**What to work on:** Below are the records; copy out every line that holds the word "niet".

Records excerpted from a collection
-- Opening Marker --
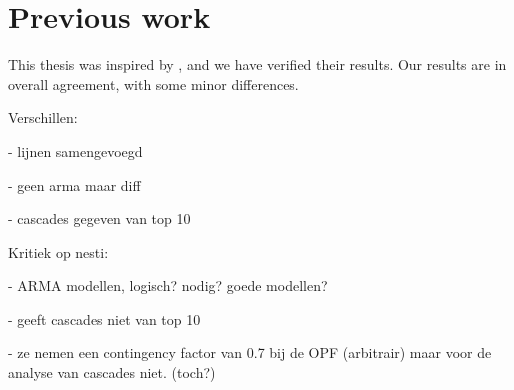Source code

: \documentclass[main.tex]{subfiles}
\begin{document}
\section{Previous work}
This thesis was inspired by \cite{Nesti2018emergentfailures}, and we have verified their results. Our results are in overall agreement, with some minor differences. 

Verschillen:

- lijnen samengevoegd

- geen arma maar diff

- cascades gegeven van top 10


Kritiek op nesti:

- ARMA modellen, logisch? nodig? goede modellen?

- geeft cascades niet van top 10

- ze nemen een contingency factor van 0.7 bij de OPF (arbitrair) maar voor de analyse van cascades niet. (toch?)




\clearpage
\end{document}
-- Closing Marker --
**Solution:**
- geeft cascades niet van top 10
- ze nemen een contingency factor van 0.7 bij de OPF (arbitrair) maar voor de analyse van cascades niet. (toch?)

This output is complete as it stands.